Select from the records below every line that has the word "item" in it.
-----
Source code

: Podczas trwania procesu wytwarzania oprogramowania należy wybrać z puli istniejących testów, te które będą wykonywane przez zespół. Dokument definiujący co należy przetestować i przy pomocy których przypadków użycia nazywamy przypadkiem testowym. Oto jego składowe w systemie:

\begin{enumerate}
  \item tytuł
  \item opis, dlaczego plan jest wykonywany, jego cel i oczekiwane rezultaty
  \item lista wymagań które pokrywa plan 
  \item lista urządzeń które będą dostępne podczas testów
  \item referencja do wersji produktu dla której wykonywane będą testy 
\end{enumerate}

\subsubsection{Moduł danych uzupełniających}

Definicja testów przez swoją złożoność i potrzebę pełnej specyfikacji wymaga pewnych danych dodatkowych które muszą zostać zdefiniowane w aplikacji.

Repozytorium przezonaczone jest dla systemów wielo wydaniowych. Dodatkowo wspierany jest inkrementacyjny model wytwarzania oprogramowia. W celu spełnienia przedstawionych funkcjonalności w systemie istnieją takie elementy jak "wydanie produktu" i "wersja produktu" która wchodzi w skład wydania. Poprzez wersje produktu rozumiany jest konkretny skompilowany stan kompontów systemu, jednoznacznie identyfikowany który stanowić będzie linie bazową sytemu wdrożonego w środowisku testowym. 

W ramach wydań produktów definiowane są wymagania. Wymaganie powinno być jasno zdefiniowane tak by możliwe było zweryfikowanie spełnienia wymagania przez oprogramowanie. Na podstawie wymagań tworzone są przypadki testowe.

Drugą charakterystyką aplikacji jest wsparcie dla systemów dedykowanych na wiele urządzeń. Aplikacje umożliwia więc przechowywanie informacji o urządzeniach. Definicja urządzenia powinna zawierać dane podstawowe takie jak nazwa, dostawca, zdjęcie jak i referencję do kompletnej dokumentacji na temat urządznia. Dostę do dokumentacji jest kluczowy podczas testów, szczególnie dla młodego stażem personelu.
-----
Result of the exercise
  \item tytuł
  \item opis, dlaczego plan jest wykonywany, jego cel i oczekiwane rezultaty
  \item lista wymagań które pokrywa plan 
  \item lista urządzeń które będą dostępne podczas testów
  \item referencja do wersji produktu dla której wykonywane będą testy 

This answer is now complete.